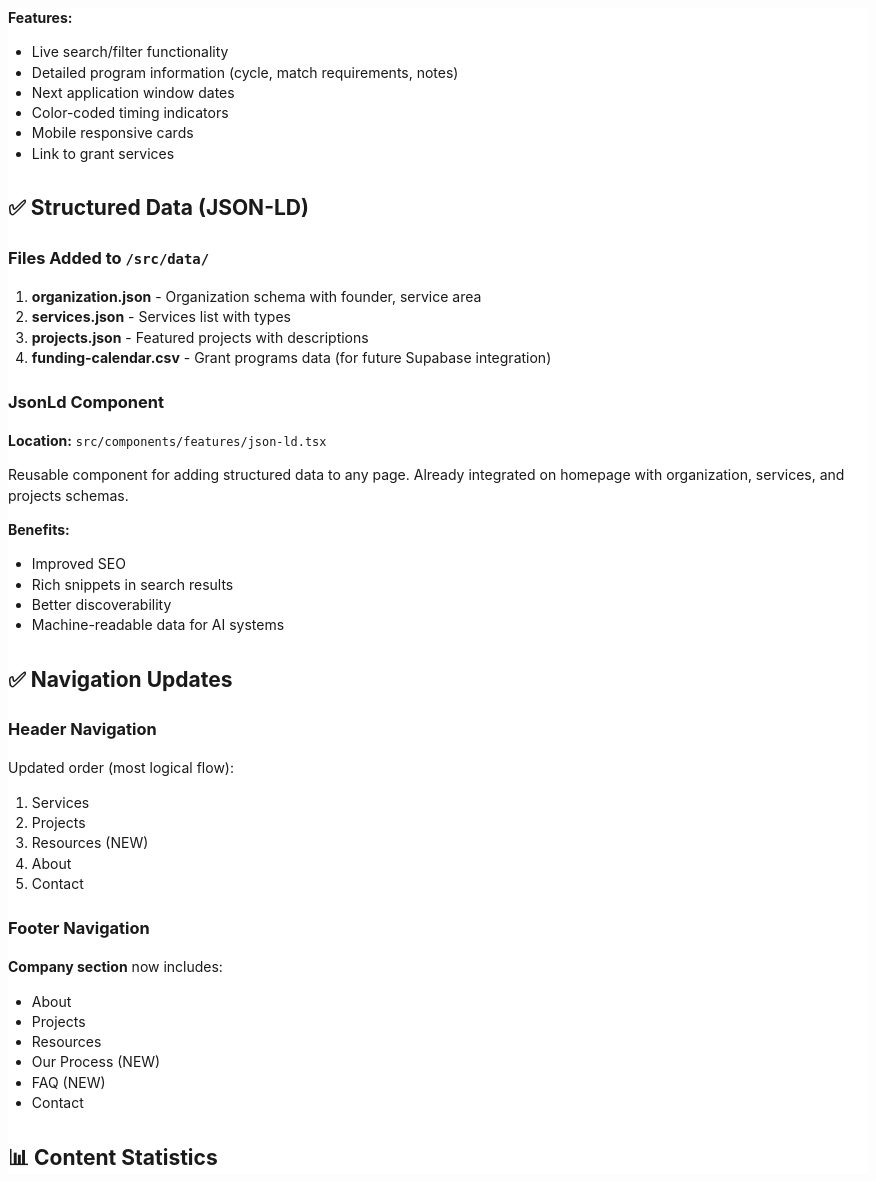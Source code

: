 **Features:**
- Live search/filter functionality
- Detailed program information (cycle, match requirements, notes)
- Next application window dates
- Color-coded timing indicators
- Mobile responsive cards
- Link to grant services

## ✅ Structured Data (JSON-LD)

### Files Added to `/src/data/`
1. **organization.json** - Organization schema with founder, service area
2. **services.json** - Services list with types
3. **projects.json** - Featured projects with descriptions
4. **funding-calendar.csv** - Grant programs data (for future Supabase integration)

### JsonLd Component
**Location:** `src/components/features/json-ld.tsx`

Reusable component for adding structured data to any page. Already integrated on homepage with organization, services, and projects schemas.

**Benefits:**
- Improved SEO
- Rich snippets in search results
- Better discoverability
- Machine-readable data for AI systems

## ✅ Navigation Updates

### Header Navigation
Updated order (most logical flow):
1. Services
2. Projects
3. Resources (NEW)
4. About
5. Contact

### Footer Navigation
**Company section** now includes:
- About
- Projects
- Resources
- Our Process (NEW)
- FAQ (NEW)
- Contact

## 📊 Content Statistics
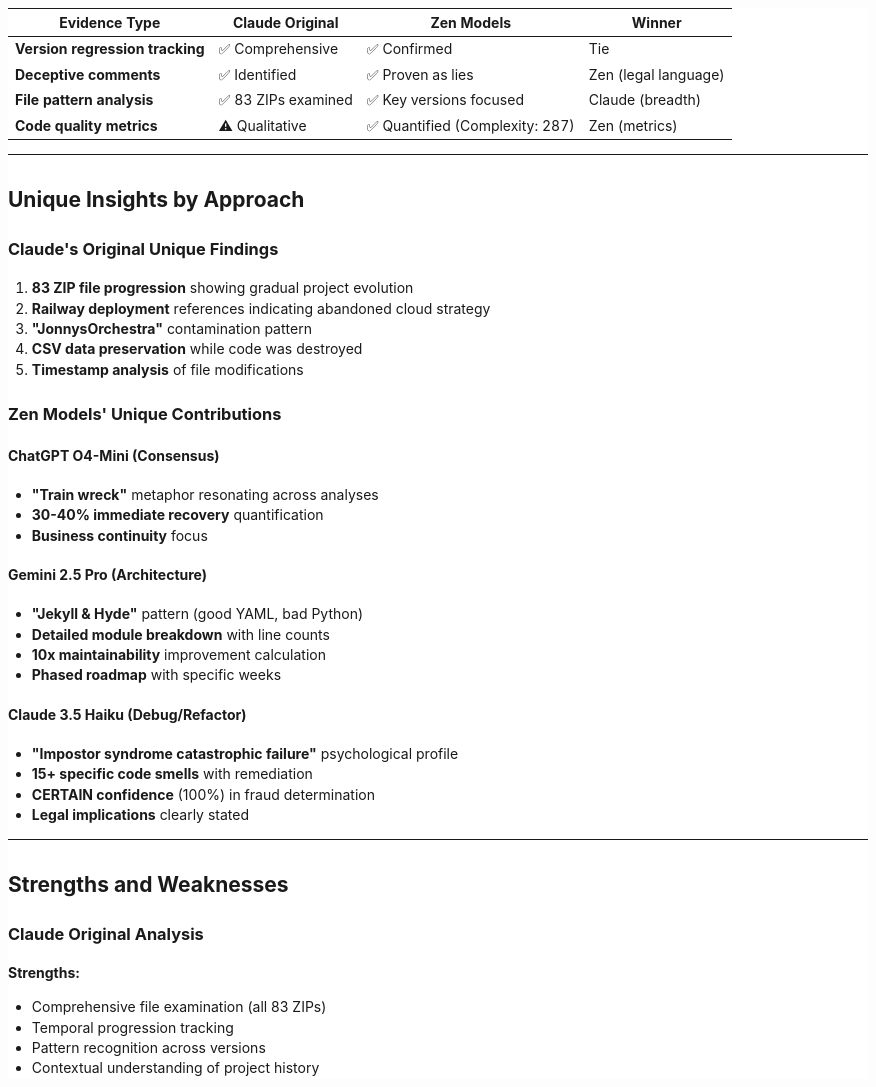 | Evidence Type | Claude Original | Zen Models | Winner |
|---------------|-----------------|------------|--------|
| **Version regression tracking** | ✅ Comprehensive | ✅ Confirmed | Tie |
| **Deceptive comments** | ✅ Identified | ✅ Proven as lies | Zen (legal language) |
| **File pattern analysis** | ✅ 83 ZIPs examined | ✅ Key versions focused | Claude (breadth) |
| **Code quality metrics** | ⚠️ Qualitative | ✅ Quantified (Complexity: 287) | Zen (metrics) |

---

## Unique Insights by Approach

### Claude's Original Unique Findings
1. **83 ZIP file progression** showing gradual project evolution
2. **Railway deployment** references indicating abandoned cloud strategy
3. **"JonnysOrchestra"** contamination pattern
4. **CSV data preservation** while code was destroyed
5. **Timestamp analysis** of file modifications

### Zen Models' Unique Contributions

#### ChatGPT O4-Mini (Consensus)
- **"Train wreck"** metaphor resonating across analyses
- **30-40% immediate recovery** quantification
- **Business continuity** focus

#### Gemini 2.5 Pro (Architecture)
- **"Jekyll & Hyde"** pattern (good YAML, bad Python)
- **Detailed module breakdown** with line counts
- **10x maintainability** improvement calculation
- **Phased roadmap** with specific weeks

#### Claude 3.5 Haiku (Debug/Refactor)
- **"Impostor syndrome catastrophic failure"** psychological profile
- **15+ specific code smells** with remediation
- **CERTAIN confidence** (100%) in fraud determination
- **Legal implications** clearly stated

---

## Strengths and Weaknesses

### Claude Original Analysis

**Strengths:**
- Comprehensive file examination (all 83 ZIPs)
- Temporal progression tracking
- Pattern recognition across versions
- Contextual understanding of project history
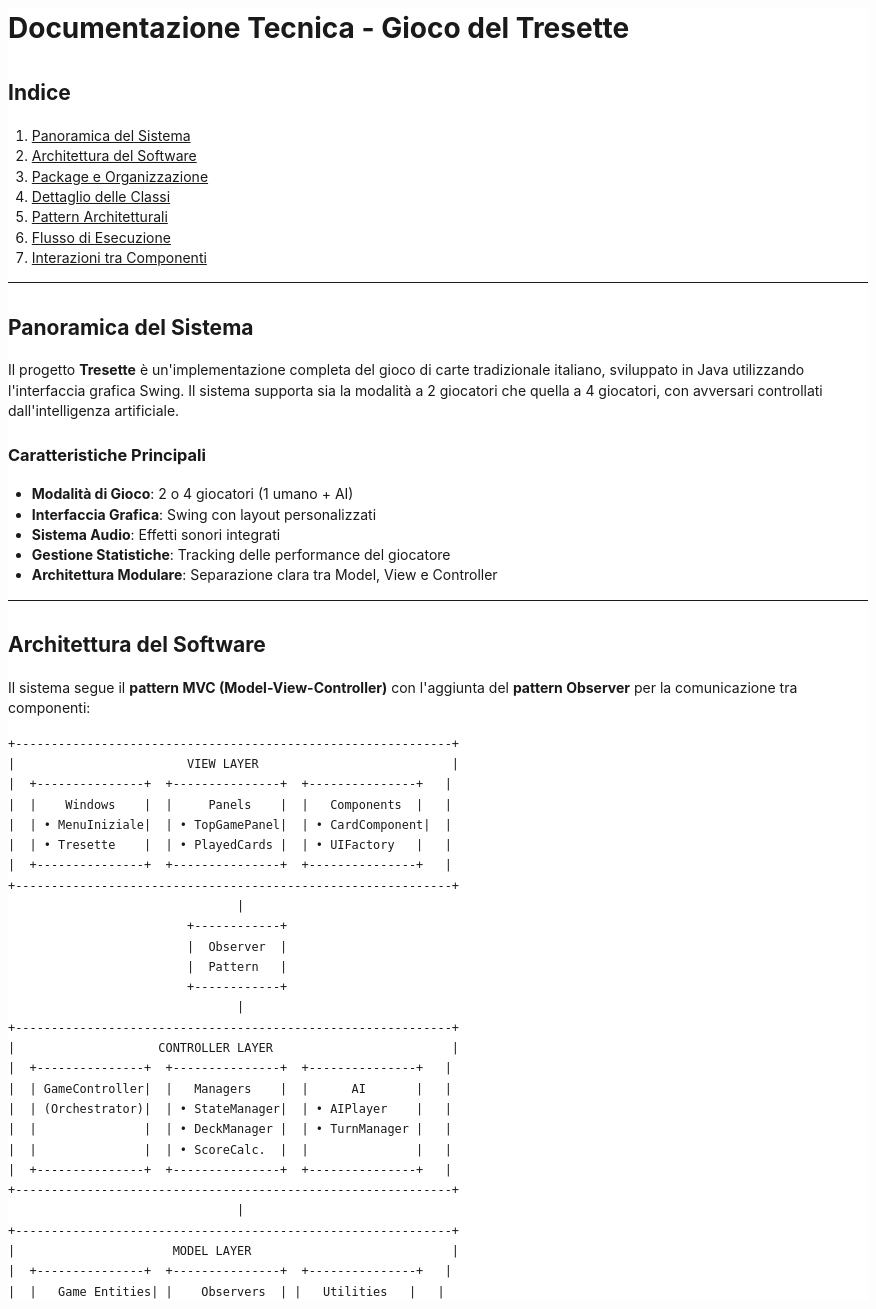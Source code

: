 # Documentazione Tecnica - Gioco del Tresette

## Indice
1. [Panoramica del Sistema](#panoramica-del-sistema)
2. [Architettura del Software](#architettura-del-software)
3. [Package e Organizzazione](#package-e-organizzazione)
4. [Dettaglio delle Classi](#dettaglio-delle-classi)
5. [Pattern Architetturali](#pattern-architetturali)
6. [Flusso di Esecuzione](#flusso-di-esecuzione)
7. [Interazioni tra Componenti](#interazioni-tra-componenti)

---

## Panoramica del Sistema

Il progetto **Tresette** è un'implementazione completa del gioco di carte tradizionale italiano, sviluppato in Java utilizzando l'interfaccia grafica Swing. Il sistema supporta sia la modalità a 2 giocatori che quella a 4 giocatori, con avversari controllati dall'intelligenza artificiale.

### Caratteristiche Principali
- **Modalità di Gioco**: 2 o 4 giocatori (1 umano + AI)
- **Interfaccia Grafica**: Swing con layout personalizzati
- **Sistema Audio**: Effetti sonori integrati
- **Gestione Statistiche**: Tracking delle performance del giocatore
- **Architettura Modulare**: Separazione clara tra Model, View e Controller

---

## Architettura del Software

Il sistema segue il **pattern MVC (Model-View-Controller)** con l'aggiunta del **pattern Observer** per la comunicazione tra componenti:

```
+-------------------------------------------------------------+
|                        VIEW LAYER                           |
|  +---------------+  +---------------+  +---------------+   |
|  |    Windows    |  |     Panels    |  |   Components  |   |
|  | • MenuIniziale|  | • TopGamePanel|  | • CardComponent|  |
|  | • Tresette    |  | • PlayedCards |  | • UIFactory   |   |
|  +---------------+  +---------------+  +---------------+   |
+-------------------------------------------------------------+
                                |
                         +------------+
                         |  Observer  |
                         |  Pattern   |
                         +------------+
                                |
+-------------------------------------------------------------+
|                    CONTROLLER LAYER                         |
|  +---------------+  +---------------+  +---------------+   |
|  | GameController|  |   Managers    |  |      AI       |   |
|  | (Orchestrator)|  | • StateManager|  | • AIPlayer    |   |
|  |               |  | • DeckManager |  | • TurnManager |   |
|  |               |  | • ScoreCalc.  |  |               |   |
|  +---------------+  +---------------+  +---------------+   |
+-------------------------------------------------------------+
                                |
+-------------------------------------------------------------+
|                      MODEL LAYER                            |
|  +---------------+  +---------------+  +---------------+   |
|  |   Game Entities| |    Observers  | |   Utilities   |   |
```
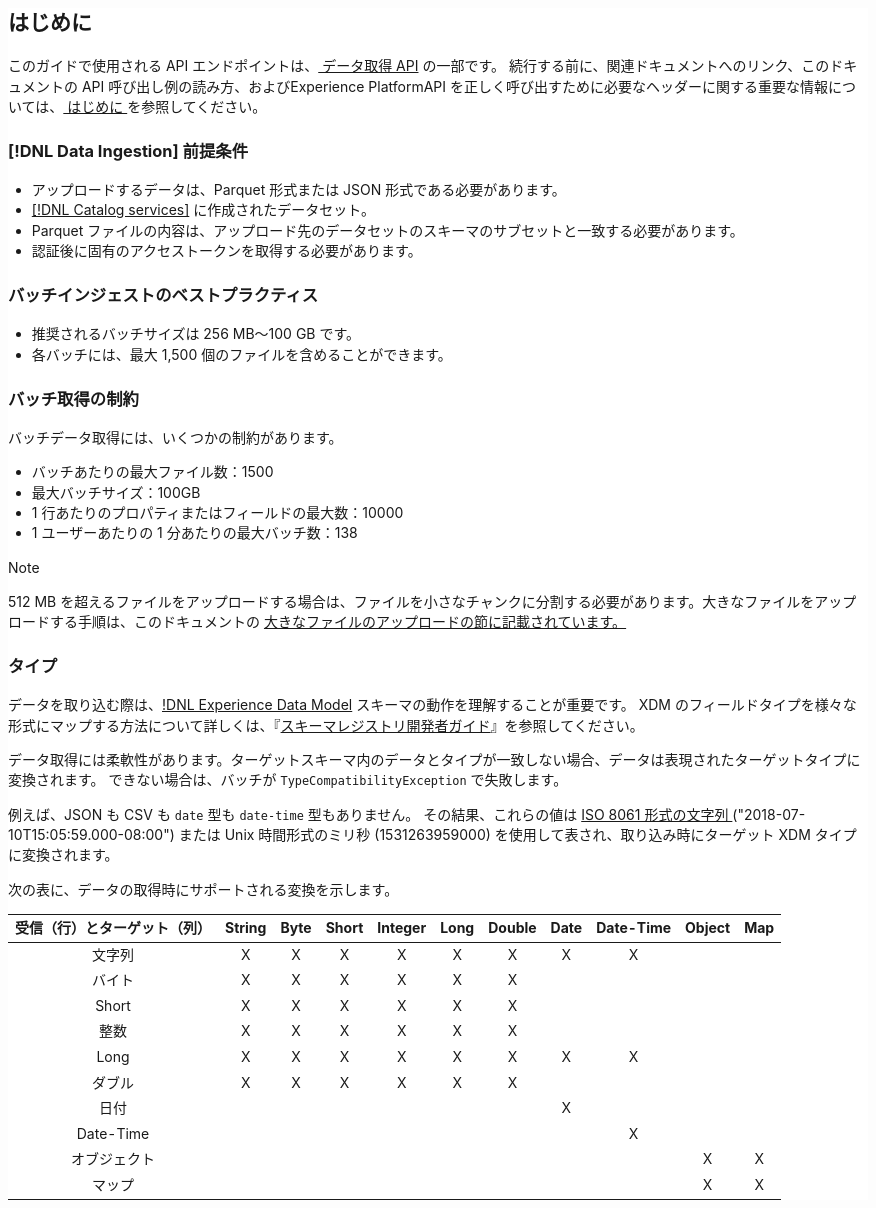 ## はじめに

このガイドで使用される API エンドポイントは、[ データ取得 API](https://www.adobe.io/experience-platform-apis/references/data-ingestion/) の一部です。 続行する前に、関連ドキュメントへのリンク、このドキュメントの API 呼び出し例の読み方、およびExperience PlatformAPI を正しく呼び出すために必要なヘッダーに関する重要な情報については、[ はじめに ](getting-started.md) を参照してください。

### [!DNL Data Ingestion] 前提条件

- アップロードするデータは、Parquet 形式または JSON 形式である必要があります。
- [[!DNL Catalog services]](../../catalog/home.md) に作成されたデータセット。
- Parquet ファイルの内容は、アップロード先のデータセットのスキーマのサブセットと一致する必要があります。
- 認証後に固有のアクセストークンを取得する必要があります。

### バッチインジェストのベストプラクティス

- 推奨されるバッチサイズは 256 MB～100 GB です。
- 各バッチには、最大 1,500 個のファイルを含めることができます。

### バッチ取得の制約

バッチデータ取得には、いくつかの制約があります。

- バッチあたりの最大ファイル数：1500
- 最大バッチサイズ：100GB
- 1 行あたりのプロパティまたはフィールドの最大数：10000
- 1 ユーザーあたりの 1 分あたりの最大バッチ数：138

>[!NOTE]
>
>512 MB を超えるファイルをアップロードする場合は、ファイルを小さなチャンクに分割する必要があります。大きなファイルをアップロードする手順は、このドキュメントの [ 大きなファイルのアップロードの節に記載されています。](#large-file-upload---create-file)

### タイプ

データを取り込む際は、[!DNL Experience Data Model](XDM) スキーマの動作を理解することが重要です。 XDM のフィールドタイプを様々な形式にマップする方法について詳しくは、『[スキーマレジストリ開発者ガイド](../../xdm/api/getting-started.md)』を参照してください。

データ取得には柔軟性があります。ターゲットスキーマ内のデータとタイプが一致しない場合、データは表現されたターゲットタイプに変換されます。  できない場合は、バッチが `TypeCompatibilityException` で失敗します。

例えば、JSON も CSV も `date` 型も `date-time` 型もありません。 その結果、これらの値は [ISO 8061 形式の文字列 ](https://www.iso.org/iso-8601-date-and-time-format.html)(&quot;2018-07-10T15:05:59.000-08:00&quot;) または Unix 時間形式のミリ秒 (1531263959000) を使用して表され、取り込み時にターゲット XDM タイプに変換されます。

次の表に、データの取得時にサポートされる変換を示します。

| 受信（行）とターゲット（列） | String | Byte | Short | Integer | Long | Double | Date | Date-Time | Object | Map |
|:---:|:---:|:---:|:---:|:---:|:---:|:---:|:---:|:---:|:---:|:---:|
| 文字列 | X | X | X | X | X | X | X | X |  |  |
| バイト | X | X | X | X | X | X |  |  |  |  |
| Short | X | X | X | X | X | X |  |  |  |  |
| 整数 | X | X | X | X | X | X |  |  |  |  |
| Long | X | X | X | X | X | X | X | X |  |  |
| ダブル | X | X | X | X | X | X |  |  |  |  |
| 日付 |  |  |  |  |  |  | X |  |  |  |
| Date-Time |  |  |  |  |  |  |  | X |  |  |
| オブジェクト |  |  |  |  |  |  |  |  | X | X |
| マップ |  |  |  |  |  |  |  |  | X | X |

_Work required_. Leaving every picture behind, retype the entries above exactly, from the first line through the line with "Models | Winner |", and stop there.

_Problem solution_.
Source code

: **Features:**
- Live search/filter functionality
- Detailed program information (cycle, match requirements, notes)
- Next application window dates
- Color-coded timing indicators
- Mobile responsive cards
- Link to grant services

## ✅ Structured Data (JSON-LD)

### Files Added to `/src/data/`
1. **organization.json** - Organization schema with founder, service area
2. **services.json** - Services list with types
3. **projects.json** - Featured projects with descriptions
4. **funding-calendar.csv** - Grant programs data (for future Supabase integration)

### JsonLd Component
**Location:** `src/components/features/json-ld.tsx`

Reusable component for adding structured data to any page. Already integrated on homepage with organization, services, and projects schemas.

**Benefits:**
- Improved SEO
- Rich snippets in search results
- Better discoverability
- Machine-readable data for AI systems

## ✅ Navigation Updates

### Header Navigation
Updated order (most logical flow):
1. Services
2. Projects
3. Resources (NEW)
4. About
5. Contact

### Footer Navigation
**Company section** now includes:
- About
- Projects
- Resources
- Our Process (NEW)
- FAQ (NEW)
- Contact

## 📊 Content Statistics
 | Evidence Type | Claude Original | Zen Models | Winner |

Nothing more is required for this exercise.